We have many public domain and commercial software packages installed on our systems, which are available to all users. However, students are allowed to download and install small software packages in their own home directory, software usually only useful to them personally.
There are a number of steps needed to install the software.
- Locate and download the source code (which is usually compressed)
- Unpack the source code
- Compile the code
- Install the resulting executable
- Set paths to the installation directory
Of the above steps, probably the most difficult is the compilation stage.
Compiling Source Code
All high-level language code must be converted into a form the computer understands. For example, C language source code is converted into a lower-level language called assembly language. The assembly language code made by the previous stage is then converted into object code which are fragments of code which the computer understands directly. The final stage in compiling a program involves linking the object code to code libraries which contain certain built-in functions. This final stage produces an executable program.

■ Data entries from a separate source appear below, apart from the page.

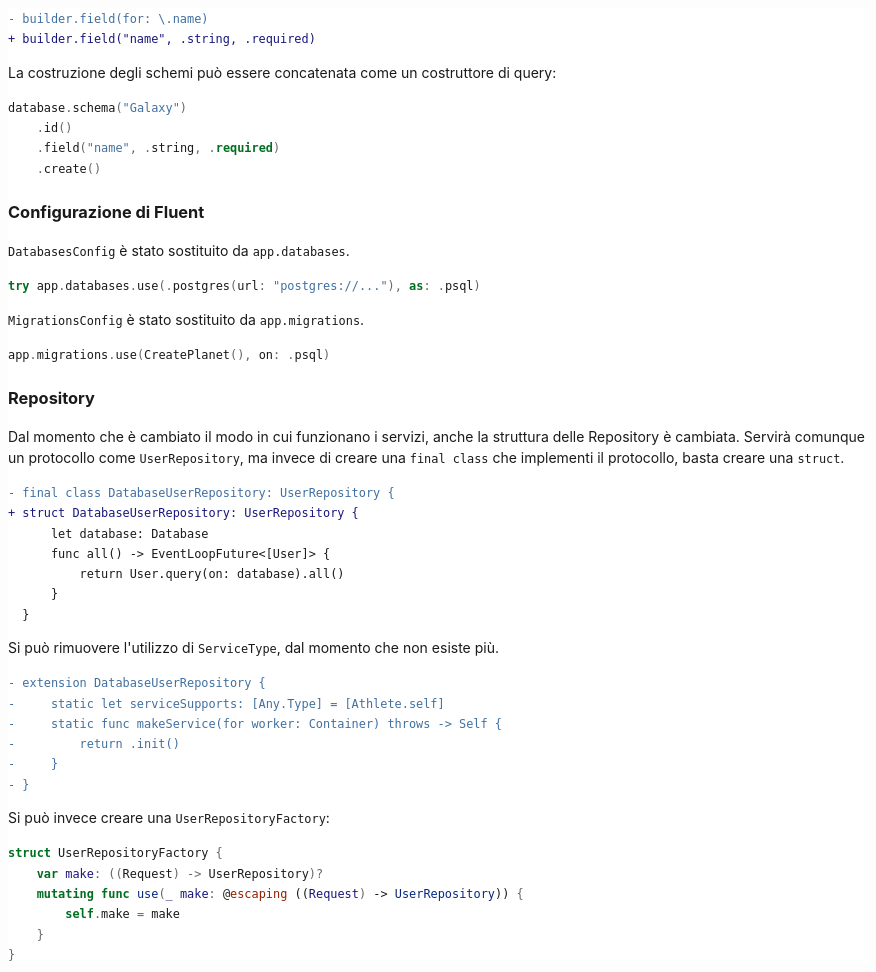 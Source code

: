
 ```diff
- builder.field(for: \.name)
+ builder.field("name", .string, .required)
```

La costruzione degli schemi può essere concatenata come un costruttore di query: 

```swift
database.schema("Galaxy")
    .id()
    .field("name", .string, .required)
    .create()
```

### Configurazione di Fluent

`DatabasesConfig` è stato sostituito da `app.databases`.

```swift
try app.databases.use(.postgres(url: "postgres://..."), as: .psql)
```

`MigrationsConfig` è stato sostituito da `app.migrations`.

```swift
app.migrations.use(CreatePlanet(), on: .psql)
```

### Repository

Dal momento che è cambiato il modo in cui funzionano i servizi, anche la struttura delle Repository è cambiata. Servirà comunque un protocollo come `UserRepository`, ma invece di creare una `final class` che implementi il protocollo, basta creare una `struct`.

```diff
- final class DatabaseUserRepository: UserRepository {
+ struct DatabaseUserRepository: UserRepository {
      let database: Database
      func all() -> EventLoopFuture<[User]> {
          return User.query(on: database).all()
      }
  }
```

Si può rimuovere l'utilizzo di `ServiceType`, dal momento che non esiste più. 

```diff
- extension DatabaseUserRepository {
-     static let serviceSupports: [Any.Type] = [Athlete.self]
-     static func makeService(for worker: Container) throws -> Self {
-         return .init()
-     }
- }
```

Si può invece creare una `UserRepositoryFactory`:
```swift
struct UserRepositoryFactory {
    var make: ((Request) -> UserRepository)?
    mutating func use(_ make: @escaping ((Request) -> UserRepository)) {
        self.make = make
    }
}
```
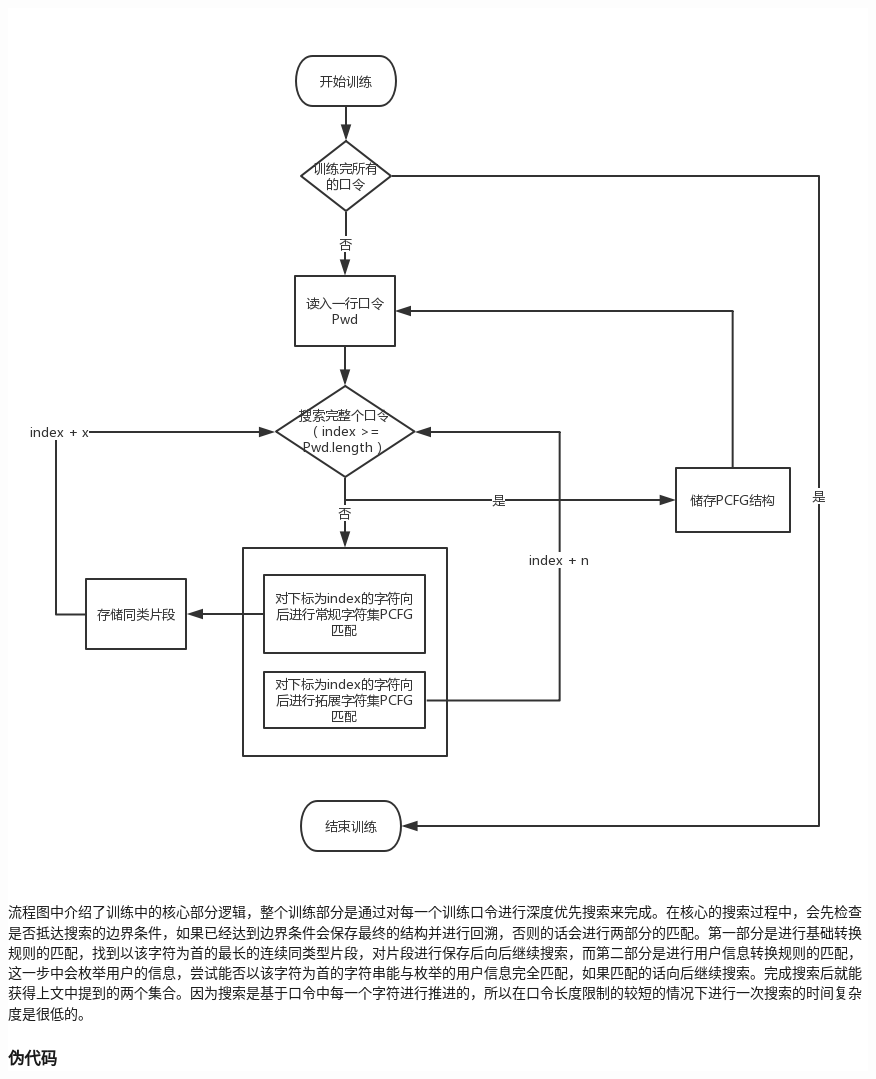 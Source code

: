 ![训练流程图](./extra-PCFG-flow-train.png)

流程图中介绍了训练中的核心部分逻辑，整个训练部分是通过对每一个训练口令进行深度优先搜索来完成。在核心的搜索过程中，会先检查是否抵达搜索的边界条件，如果已经达到边界条件会保存最终的结构并进行回溯，否则的话会进行两部分的匹配。第一部分是进行基础转换规则的匹配，找到以该字符为首的最长的连续同类型片段，对片段进行保存后向后继续搜索，而第二部分是进行用户信息转换规则的匹配，这一步中会枚举用户的信息，尝试能否以该字符为首的字符串能与枚举的用户信息完全匹配，如果匹配的话向后继续搜索。完成搜索后就能获得上文中提到的两个集合。因为搜索是基于口令中每一个字符进行推进的，所以在口令长度限制的较短的情况下进行一次搜索的时间复杂度是很低的。

### 伪代码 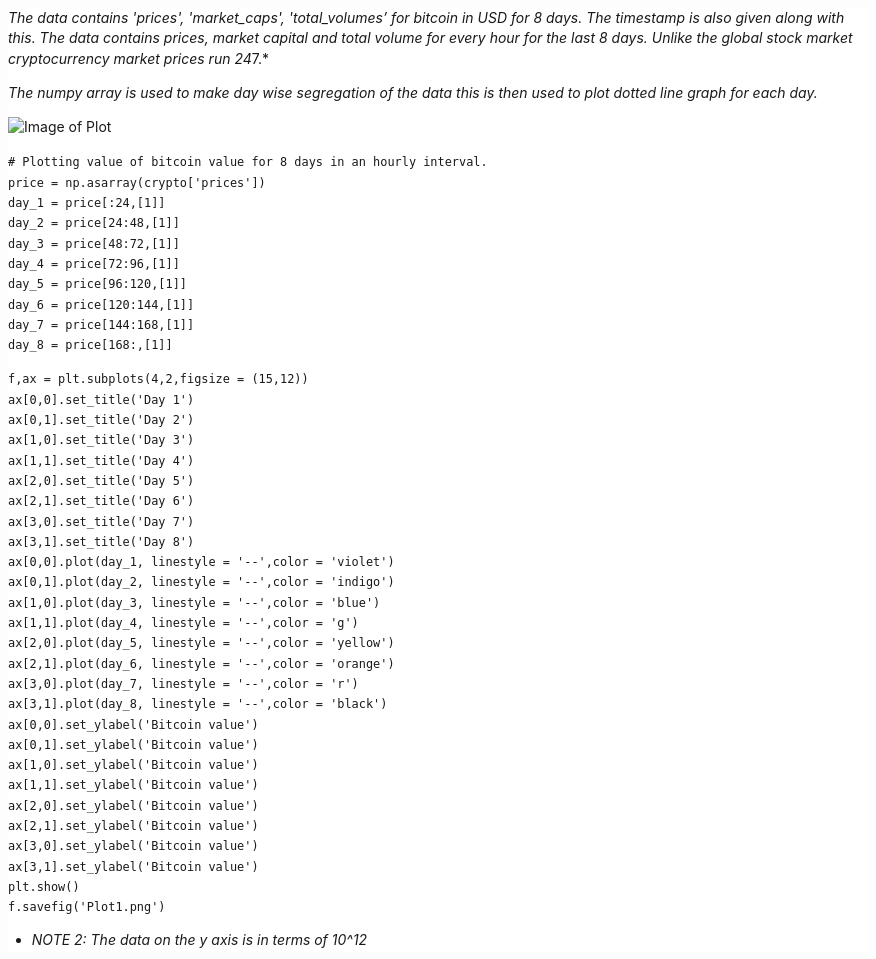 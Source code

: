 *The data contains 'prices', 'market_caps', 'total_volumes’ for bitcoin in USD for 8 days. The timestamp is also given along with this. The data contains prices, market capital and total volume for every hour for the last 8 days. Unlike the global stock market cryptocurrency market prices run 24*7.*

*The numpy array is used to make day wise segregation of the data this is then used to plot dotted line graph for each day.*

![Image of Plot](https://github.com/IE-555/API/blob/adithya2597/ADITHYAA_BHAVISHA_MANANTEJ_DIKSHITD_cryptodata/images/Plot1.png?raw=true)
```
# Plotting value of bitcoin value for 8 days in an hourly interval.
price = np.asarray(crypto['prices'])
day_1 = price[:24,[1]]
day_2 = price[24:48,[1]]
day_3 = price[48:72,[1]]
day_4 = price[72:96,[1]]
day_5 = price[96:120,[1]]
day_6 = price[120:144,[1]]
day_7 = price[144:168,[1]]
day_8 = price[168:,[1]]
```
```
f,ax = plt.subplots(4,2,figsize = (15,12))
ax[0,0].set_title('Day 1')
ax[0,1].set_title('Day 2')
ax[1,0].set_title('Day 3')
ax[1,1].set_title('Day 4')
ax[2,0].set_title('Day 5')
ax[2,1].set_title('Day 6')
ax[3,0].set_title('Day 7')
ax[3,1].set_title('Day 8')
ax[0,0].plot(day_1, linestyle = '--',color = 'violet')
ax[0,1].plot(day_2, linestyle = '--',color = 'indigo')
ax[1,0].plot(day_3, linestyle = '--',color = 'blue')
ax[1,1].plot(day_4, linestyle = '--',color = 'g')
ax[2,0].plot(day_5, linestyle = '--',color = 'yellow')
ax[2,1].plot(day_6, linestyle = '--',color = 'orange')
ax[3,0].plot(day_7, linestyle = '--',color = 'r')
ax[3,1].plot(day_8, linestyle = '--',color = 'black')
ax[0,0].set_ylabel('Bitcoin value')
ax[0,1].set_ylabel('Bitcoin value')
ax[1,0].set_ylabel('Bitcoin value')
ax[1,1].set_ylabel('Bitcoin value')
ax[2,0].set_ylabel('Bitcoin value')
ax[2,1].set_ylabel('Bitcoin value')
ax[3,0].set_ylabel('Bitcoin value')
ax[3,1].set_ylabel('Bitcoin value')
plt.show()
f.savefig('Plot1.png')
```

- *NOTE 2: The data on the y axis is in terms of 10^12*
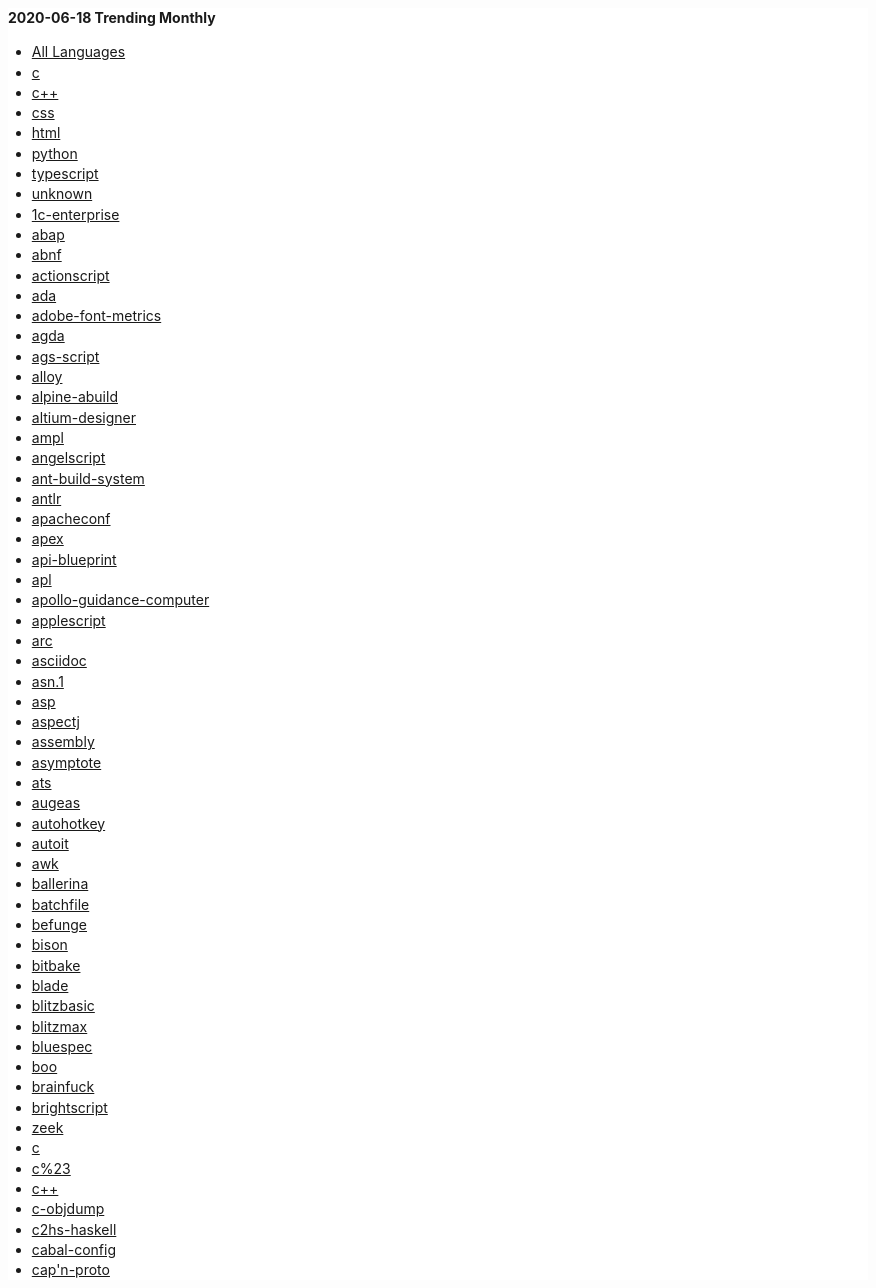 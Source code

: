 

**2020-06-18 Trending Monthly**

- [All Languages](#all-languages)
- [c](#c)
- [c++](#c)
- [css](#css)
- [html](#html)
- [python](#python)
- [typescript](#typescript)
- [unknown](#unknown)
- [1c-enterprise](#1c-enterprise)
- [abap](#abap)
- [abnf](#abnf)
- [actionscript](#actionscript)
- [ada](#ada)
- [adobe-font-metrics](#adobe-font-metrics)
- [agda](#agda)
- [ags-script](#ags-script)
- [alloy](#alloy)
- [alpine-abuild](#alpine-abuild)
- [altium-designer](#altium-designer)
- [ampl](#ampl)
- [angelscript](#angelscript)
- [ant-build-system](#ant-build-system)
- [antlr](#antlr)
- [apacheconf](#apacheconf)
- [apex](#apex)
- [api-blueprint](#api-blueprint)
- [apl](#apl)
- [apollo-guidance-computer](#apollo-guidance-computer)
- [applescript](#applescript)
- [arc](#arc)
- [asciidoc](#asciidoc)
- [asn.1](#asn1)
- [asp](#asp)
- [aspectj](#aspectj)
- [assembly](#assembly)
- [asymptote](#asymptote)
- [ats](#ats)
- [augeas](#augeas)
- [autohotkey](#autohotkey)
- [autoit](#autoit)
- [awk](#awk)
- [ballerina](#ballerina)
- [batchfile](#batchfile)
- [befunge](#befunge)
- [bison](#bison)
- [bitbake](#bitbake)
- [blade](#blade)
- [blitzbasic](#blitzbasic)
- [blitzmax](#blitzmax)
- [bluespec](#bluespec)
- [boo](#boo)
- [brainfuck](#brainfuck)
- [brightscript](#brightscript)
- [zeek](#zeek)
- [c](#c-1)
- [c%23](#c)
- [c++](#c-1)
- [c-objdump](#c-objdump)
- [c2hs-haskell](#c2hs-haskell)
- [cabal-config](#cabal-config)
- [cap'n-proto](#capn-proto)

To do all these steps by hand is complicated and beyond the capability of the ordinary user. A number of utilities and tools have been developed for programmers and end-users to simplify these steps.
make and the Makefile
The make command allows programmers to manage large programs or groups of programs. It aids in developing large programs by keeping track of which portions of the entire program have been changed, compiling only those parts of the program which have changed since the last compile.
The make program gets its set of compile rules from a text file called Makefile which resides in the same directory as the source files. It contains information on how to compile the software, e.g. the optimisation level, whether to include debugging info in the executable. It also contains information on where to install the finished compiled binaries (executables), manual pages, data files, dependent library files, configuration files, etc.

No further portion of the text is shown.